I’m clearing a few areas in the garden this week that have become overgrown. Doing this has unearthed a few perennials that have gone bald in the centre. Plants like this slowly expand along the ground leaving the old bit in the middle to die off. This is very common in lower growing perennial plants such as creeping asters. My perennial geraniums are also taking over a whole bed so are being divided too although I’m not really sure where to put them as yet.
Most perennials benefit from division every two to three years to maintain health and vigour. For the purposes of propagation, this can be done more regularly to build up stock.
These are just a few examples of plants that can be divided:, Anemone, arum lily, aster, bergenia, buttercup, daylily, delphinium, euphorbia , hosta, Iris, lily-of-the-valley , ornamental grasses, primula (primrose), sedum, verbena and sea holly,
When to divide perennials
Plants can be divided successfully at almost any time if they are kept well-watered afterwards. However, division is most successful when the plants are not in active growth.
As a general guideline, divide summer-flowering plants in spring (Mar-May) or autumn (Sep-Nov) when the soil is dry enough to work. In wet autumns, delay until spring. Spring is also better suited to plants that are a touch tender
Many spring-flowering plants, such as irises, are best divided in summer (Jun-Aug) after flowering when they produce new roots. I find that I generally divide the plants when I have the time.
Lift plants gently with a garden fork, working outwards from the crown’s centre to limit root damage. Shake off excess soil so that roots are clearly visible
Some plants, such as Ajuga (bugle), produce individual plantlets which can simply be teased out and replanted. In the case of chamomiles, these grow plantlets form the existing leaves and can be snipped off and replanted without disturbing the parent plant.

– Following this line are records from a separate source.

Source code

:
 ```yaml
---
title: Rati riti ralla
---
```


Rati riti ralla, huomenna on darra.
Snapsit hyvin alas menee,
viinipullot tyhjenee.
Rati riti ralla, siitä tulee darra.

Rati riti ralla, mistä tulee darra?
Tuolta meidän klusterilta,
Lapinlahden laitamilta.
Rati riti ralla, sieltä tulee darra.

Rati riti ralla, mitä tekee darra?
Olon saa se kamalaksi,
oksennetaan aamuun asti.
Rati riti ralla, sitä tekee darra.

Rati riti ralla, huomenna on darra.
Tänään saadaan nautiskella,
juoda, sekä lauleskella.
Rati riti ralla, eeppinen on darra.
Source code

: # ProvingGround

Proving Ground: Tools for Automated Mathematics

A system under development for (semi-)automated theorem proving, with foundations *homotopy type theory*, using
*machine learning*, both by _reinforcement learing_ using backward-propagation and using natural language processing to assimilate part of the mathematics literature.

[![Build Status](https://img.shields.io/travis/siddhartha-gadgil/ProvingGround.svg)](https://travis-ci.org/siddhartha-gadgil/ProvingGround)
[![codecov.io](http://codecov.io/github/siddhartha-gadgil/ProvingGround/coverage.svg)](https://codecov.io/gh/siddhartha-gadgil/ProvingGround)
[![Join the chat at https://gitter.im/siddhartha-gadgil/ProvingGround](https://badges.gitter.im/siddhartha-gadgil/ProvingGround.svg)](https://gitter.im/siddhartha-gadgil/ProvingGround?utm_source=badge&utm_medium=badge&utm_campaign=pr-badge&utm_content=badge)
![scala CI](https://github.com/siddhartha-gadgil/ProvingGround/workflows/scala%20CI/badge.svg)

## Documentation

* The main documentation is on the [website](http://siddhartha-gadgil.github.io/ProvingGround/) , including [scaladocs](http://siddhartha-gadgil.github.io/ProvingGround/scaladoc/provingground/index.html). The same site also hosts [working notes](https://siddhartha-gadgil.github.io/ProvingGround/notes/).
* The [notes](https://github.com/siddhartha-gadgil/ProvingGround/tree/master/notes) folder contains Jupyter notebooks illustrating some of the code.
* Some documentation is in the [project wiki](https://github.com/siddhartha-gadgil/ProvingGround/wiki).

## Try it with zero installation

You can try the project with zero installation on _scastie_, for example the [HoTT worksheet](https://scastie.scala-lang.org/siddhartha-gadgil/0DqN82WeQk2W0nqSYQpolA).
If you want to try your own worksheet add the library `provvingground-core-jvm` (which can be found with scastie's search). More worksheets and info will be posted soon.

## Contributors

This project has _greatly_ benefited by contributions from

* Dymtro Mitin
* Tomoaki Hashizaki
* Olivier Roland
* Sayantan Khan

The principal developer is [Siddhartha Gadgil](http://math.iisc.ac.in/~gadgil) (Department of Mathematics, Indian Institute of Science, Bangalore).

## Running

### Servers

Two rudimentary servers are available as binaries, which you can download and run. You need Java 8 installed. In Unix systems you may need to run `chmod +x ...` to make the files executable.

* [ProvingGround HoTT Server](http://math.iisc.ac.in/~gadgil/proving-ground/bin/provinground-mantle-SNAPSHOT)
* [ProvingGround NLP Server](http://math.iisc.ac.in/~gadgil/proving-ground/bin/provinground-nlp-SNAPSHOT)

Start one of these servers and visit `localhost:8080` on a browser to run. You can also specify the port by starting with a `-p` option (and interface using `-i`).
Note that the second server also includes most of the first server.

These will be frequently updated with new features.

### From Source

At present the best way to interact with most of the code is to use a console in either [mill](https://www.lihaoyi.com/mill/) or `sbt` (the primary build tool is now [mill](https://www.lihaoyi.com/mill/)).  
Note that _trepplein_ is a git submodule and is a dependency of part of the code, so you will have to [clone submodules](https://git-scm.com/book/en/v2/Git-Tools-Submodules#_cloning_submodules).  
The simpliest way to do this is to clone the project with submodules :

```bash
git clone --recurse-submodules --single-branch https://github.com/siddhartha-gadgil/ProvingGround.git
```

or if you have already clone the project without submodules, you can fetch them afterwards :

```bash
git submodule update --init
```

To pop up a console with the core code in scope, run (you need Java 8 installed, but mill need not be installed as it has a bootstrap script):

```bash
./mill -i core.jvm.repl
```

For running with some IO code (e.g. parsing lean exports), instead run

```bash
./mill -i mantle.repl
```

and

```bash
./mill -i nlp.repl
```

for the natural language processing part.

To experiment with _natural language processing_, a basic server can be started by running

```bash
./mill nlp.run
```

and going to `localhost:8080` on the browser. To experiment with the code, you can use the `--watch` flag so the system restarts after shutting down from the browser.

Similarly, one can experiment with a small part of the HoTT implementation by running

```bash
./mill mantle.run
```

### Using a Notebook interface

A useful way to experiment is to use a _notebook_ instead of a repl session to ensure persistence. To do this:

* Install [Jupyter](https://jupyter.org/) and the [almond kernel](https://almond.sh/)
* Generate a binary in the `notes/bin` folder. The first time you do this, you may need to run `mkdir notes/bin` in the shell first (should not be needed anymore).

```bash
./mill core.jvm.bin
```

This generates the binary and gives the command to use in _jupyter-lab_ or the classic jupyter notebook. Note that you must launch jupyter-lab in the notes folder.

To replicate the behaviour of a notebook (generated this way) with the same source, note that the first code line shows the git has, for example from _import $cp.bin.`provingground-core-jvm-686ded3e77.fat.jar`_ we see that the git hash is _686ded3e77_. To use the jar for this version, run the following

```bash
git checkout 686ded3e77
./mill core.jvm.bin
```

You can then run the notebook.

Small, fibrous-rooted plants such as Heuchera, Hosta and Epimedium can be lifted and pulled apart gently. This should produce small clumps for replanting
Large, fibrous-rooted perennials, such as Hemerocallis (daylily) require two garden forks inserted into the crown back-to-back. Use these as levers to loosen and break the root mass into two sections. Further division can then take place. You might find hostas need treating this way if they get really huge. In some cases, a sharp knife might be needed to cleave the clump in two
Plants with woody crowns (e.g. Helleborus) or fleshy roots (e.g. Delphinium) require cutting with a spade or knife. Aim to produce clumps containing three to five healthy shoots.
Dig up and select young outer pieces.
Use a sharp knife to separate the rhizomes.
Select pieces that have at least one or two fans of leaves from the outside of the clump and discard the centre rhizomes.
Plants with rhizome roots include: Flag Iris, Lily of the valley and Orris Root.
Plant divisions as soon as possible and water them in well. Alternatively, pot up individually to build up size, overwintering pots in a frost-free environment.
There are few specific problems associated with dividing, especially if carried out between autumn and spring. However, ensure that plants don’t dry out while they do re-establish. It is also worth carrying out slug and snails control as these are often problematic pests for perennials.
There are a few good reasons to divide your perennial plants:
- Clumps have started to die out in the middle. The classic “doughnut” shape with an empty hole in the centre is a sure sign that a perennial clump needs attention.
- Flowering performance has declined. The clump may have become congested, or the roots old and woody.
- Soil nutrients have been exhausted around the clump. Signs of this might be stunted growth, yellowish leaves or lack of bloom. Dividing and moving to a new location is a wise idea. Sometimes simply fertilizing the plant will make it smarten up.
- Perennial weeds like creeping buttercup or grass have infested the clumps. When this happens, usually the best approach is to dig up the entire clump and divide it, picking out every single piece of weed root that can be found.
- Dividing established clumps can provide plenty of new plants for a new garden bed, or to share with friends and neighbours.
There are a few perennials that don’t respond well to being divided which include: Alyssums candytuft, carnation, delphinium, foxgloves, lavenders and the perennial sweet pea amongst others.
Once you start to divide plants, you will get a feel for those that will do well when divided.